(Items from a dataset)
##########
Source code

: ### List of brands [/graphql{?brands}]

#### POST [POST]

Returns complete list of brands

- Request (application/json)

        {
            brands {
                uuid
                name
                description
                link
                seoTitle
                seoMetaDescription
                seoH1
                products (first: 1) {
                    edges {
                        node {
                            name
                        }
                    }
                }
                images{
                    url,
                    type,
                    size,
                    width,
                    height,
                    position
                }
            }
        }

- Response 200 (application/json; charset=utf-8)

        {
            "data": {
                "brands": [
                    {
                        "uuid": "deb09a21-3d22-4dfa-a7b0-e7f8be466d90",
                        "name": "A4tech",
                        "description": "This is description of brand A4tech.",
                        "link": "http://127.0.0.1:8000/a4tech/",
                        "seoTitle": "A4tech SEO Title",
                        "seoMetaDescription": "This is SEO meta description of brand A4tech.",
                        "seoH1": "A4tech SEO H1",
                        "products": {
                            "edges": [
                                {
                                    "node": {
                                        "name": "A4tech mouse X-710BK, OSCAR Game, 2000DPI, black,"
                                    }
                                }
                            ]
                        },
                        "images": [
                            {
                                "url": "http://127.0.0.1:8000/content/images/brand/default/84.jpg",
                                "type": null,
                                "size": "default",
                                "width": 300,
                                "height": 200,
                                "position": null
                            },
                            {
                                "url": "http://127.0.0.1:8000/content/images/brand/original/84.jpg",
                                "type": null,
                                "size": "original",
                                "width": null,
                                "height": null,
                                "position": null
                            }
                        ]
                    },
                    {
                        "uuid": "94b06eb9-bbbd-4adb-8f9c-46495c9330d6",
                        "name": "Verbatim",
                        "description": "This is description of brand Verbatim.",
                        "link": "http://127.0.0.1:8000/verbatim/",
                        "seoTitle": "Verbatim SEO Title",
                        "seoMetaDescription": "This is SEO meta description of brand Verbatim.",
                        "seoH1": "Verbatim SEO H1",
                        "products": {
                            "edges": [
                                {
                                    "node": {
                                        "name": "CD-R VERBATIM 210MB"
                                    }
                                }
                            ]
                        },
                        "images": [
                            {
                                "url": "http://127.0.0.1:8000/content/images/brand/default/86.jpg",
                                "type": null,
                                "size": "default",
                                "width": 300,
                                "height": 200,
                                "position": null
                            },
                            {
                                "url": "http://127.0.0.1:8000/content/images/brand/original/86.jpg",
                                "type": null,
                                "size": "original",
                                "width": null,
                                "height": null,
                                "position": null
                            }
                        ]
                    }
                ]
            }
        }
##########
Each record is to be repeated exactly.

* [Written reply]
Source code

: ### List of brands [/graphql{?brands}]

#### POST [POST]

Returns complete list of brands

- Request (application/json)

        {
            brands {
                uuid
                name
                description
                link
                seoTitle
                seoMetaDescription
                seoH1
                products (first: 1) {
                    edges {
                        node {
                            name
                        }
                    }
                }
                images{
                    url,
                    type,
                    size,
                    width,
                    height,
                    position
                }
            }
        }

- Response 200 (application/json; charset=utf-8)

        {
            "data": {
                "brands": [
                    {
                        "uuid": "deb09a21-3d22-4dfa-a7b0-e7f8be466d90",
                        "name": "A4tech",
                        "description": "This is description of brand A4tech.",
                        "link": "http://127.0.0.1:8000/a4tech/",
                        "seoTitle": "A4tech SEO Title",
                        "seoMetaDescription": "This is SEO meta description of brand A4tech.",
                        "seoH1": "A4tech SEO H1",
                        "products": {
                            "edges": [
                                {
                                    "node": {
                                        "name": "A4tech mouse X-710BK, OSCAR Game, 2000DPI, black,"
                                    }
                                }
                            ]
                        },
                        "images": [
                            {
                                "url": "http://127.0.0.1:8000/content/images/brand/default/84.jpg",
                                "type": null,
                                "size": "default",
                                "width": 300,
                                "height": 200,
                                "position": null
                            },
                            {
                                "url": "http://127.0.0.1:8000/content/images/brand/original/84.jpg",
                                "type": null,
                                "size": "original",
                                "width": null,
                                "height": null,
                                "position": null
                            }
                        ]
                    },
                    {
                        "uuid": "94b06eb9-bbbd-4adb-8f9c-46495c9330d6",
                        "name": "Verbatim",
                        "description": "This is description of brand Verbatim.",
                        "link": "http://127.0.0.1:8000/verbatim/",
                        "seoTitle": "Verbatim SEO Title",
                        "seoMetaDescription": "This is SEO meta description of brand Verbatim.",
                        "seoH1": "Verbatim SEO H1",
                        "products": {
                            "edges": [
                                {
                                    "node": {
                                        "name": "CD-R VERBATIM 210MB"
                                    }
                                }
                            ]
                        },
                        "images": [
                            {
                                "url": "http://127.0.0.1:8000/content/images/brand/default/86.jpg",
                                "type": null,
                                "size": "default",
                                "width": 300,
                                "height": 200,
                                "position": null
                            },
                            {
                                "url": "http://127.0.0.1:8000/content/images/brand/original/86.jpg",
                                "type": null,
                                "size": "original",
                                "width": null,
                                "height": null,
                                "position": null
                            }
                        ]
                    }
                ]
            }
        }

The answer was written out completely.